El salón entero contuvo el aliento. Valeria sintió el peso de cientos de ojos. Gael apoyó una mano en su cintura. No fue un gesto de afecto, sino una pinza precisa, un anclaje que la obligó a permanecer inmóvil bajo el foco.
—Mi prometida —dijo él.
La palabra cayó como una sentencia. El murmullo colectivo fue casi un suspiro de satisfacción. Valeria entendió, con una claridad cruel, que ya no era Valeria Montoro; era la solución visible de una mentira necesaria.
—¿Prometida? —la periodista de rojo ladeó la cabeza—. ¿Y qué pasó con Lucía?
—Lucía tomó distancia. Lo único relevante esta noche es que mi familia no alimentará especulaciones —Gael apretó su cintura, indicándole que caminara.
Valeria obedeció, manteniendo la cabeza erguida. Cada paso era una negociación con su propia dignidad. Cuando las puertas del ascensor privado se cerraron, el ruido de la gala se extinguió como si alguien hubiera sellado el mundo con terciopelo.
—No vuelvas a separarte de mí —ordenó Gael, sin mirarla.
—¿Es una orden o una advertencia? —preguntó ella, con el pulso acelerado.
—Es la única forma de que no te destrocen los tiburones.
—¿Y quién te dijo que necesitaba que me encerraras?
—Tu tía, tu banco y el hecho de que mi nombre ahora está unido al tuyo —respondió él, seco—. Mientras dure esto, no hablas con nadie sin mi permiso explícito. Ni socios, ni periodistas, ni tu tía.
Valeria sintió el golpe de esa honestidad sin adornos. El ascensor se detuvo en el sótano, donde un auto blindado esperaba. Dentro, el espacio era asfixiante. Gael no se recostó; la observó con una intensidad que medía cuánto riesgo representaba ella.
—Dime qué sabes de Lucía —soltó él.
—Lo mismo que tú. Que desapareció antes de firmar.
—No. Tú sabes algo más. Tengo a un informante siguiéndole los pasos. Si se fue, no fue por un capricho.
Valeria midió sus palabras. Sabía que la verdad era su única moneda de cambio.
—Si se fue, no fue por amor —dijo ella—. Y si quieres que siga siendo tu prometida, mi madre necesita protección real. Cero acreedores, cero amenazas. Hoy mismo.
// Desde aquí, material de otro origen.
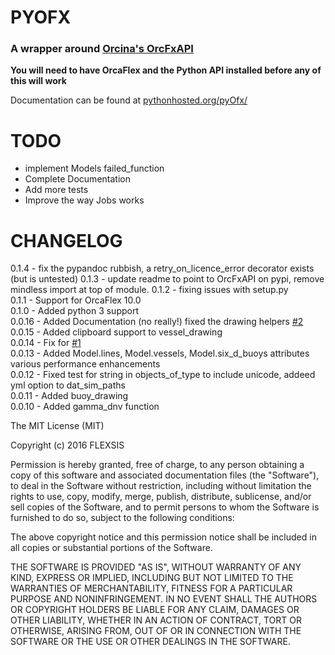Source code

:PYOFX
=====

### A wrapper around [Orcina's OrcFxAPI](https://pypi.python.org/pypi/OrcFxAPI)

**You will need to have OrcaFlex and the Python API installed before any of this will work**

Documentation can be found at [pythonhosted.org/pyOfx/](http://pythonhosted.org/pyOfx/)

TODO
====

* implement Models failed_function
* Complete Documentation
* Add more tests
* Improve the way Jobs works


CHANGELOG
=========
0.1.4 - fix the pypandoc rubbish, a retry_on_licence_error decorator exists (but is untested)
0.1.3 - update readme to point to OrcFxAPI on pypi, remove mindless import at top of module.
0.1.2 - fixing issues with setup.py  
0.1.1  - Support for OrcaFlex 10.0  
0.1.0  - Added python 3 support  
0.0.16 - Added Documentation (no really!) fixed the drawing helpers [#2](https://github.com/FLEXSIS/pyofx/issues/2)   
0.0.15 - Added clipboard support to vessel_drawing  
0.0.14 - Fix for [#1](https://github.com/FLEXSIS/pyofx/issues/1)  
0.0.13 - Added Model.lines, Model.vessels, Model.six_d_buoys attributes
         various performance enhancements  
0.0.12 - Fixed test for string in objects_of_type to include unicode,
	     addeed yml option to dat_sim_paths  
0.0.11 - Added buoy_drawing  
0.0.10 - Added gamma_dnv function  

The MIT License (MIT)

Copyright (c) 2016 FLEXSIS

Permission is hereby granted, free of charge, to any person obtaining a copy
of this software and associated documentation files (the "Software"), to deal
in the Software without restriction, including without limitation the rights
to use, copy, modify, merge, publish, distribute, sublicense, and/or sell
copies of the Software, and to permit persons to whom the Software is
furnished to do so, subject to the following conditions:

The above copyright notice and this permission notice shall be included in
all copies or substantial portions of the Software.

THE SOFTWARE IS PROVIDED "AS IS", WITHOUT WARRANTY OF ANY KIND, EXPRESS OR
IMPLIED, INCLUDING BUT NOT LIMITED TO THE WARRANTIES OF MERCHANTABILITY,
FITNESS FOR A PARTICULAR PURPOSE AND NONINFRINGEMENT. IN NO EVENT SHALL THE
AUTHORS OR COPYRIGHT HOLDERS BE LIABLE FOR ANY CLAIM, DAMAGES OR OTHER
LIABILITY, WHETHER IN AN ACTION OF CONTRACT, TORT OR OTHERWISE, ARISING FROM,
OUT OF OR IN CONNECTION WITH THE SOFTWARE OR THE USE OR OTHER DEALINGS IN
THE SOFTWARE.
Gael tardó un segundo en calcular el costo.
—Congelaré los cobros. Haré que reciban una advertencia formal.
—No alcanza. Quiero que estén fuera de alcance mientras dure esta farsa.
—Acepto —dijo él—. Pero obedeces la regla: si alguien pregunta, respondes lo que yo autorice.
Al llegar a la mansión, el ambiente estaba cargado de una tensión eléctrica. Al entrar en su habitación, Valeria se detuvo en seco. La puerta estaba entreabierta. Sobre el tocador, un sobre crema con el nombre de Lucía escrito en tinta azul esperaba. Gael se quedó en el umbral, su rostro endureciéndose al reconocer el perfume de la fugitiva. Ambos entendieron que esa carta contenía algo capaz de derrumbarlo todo.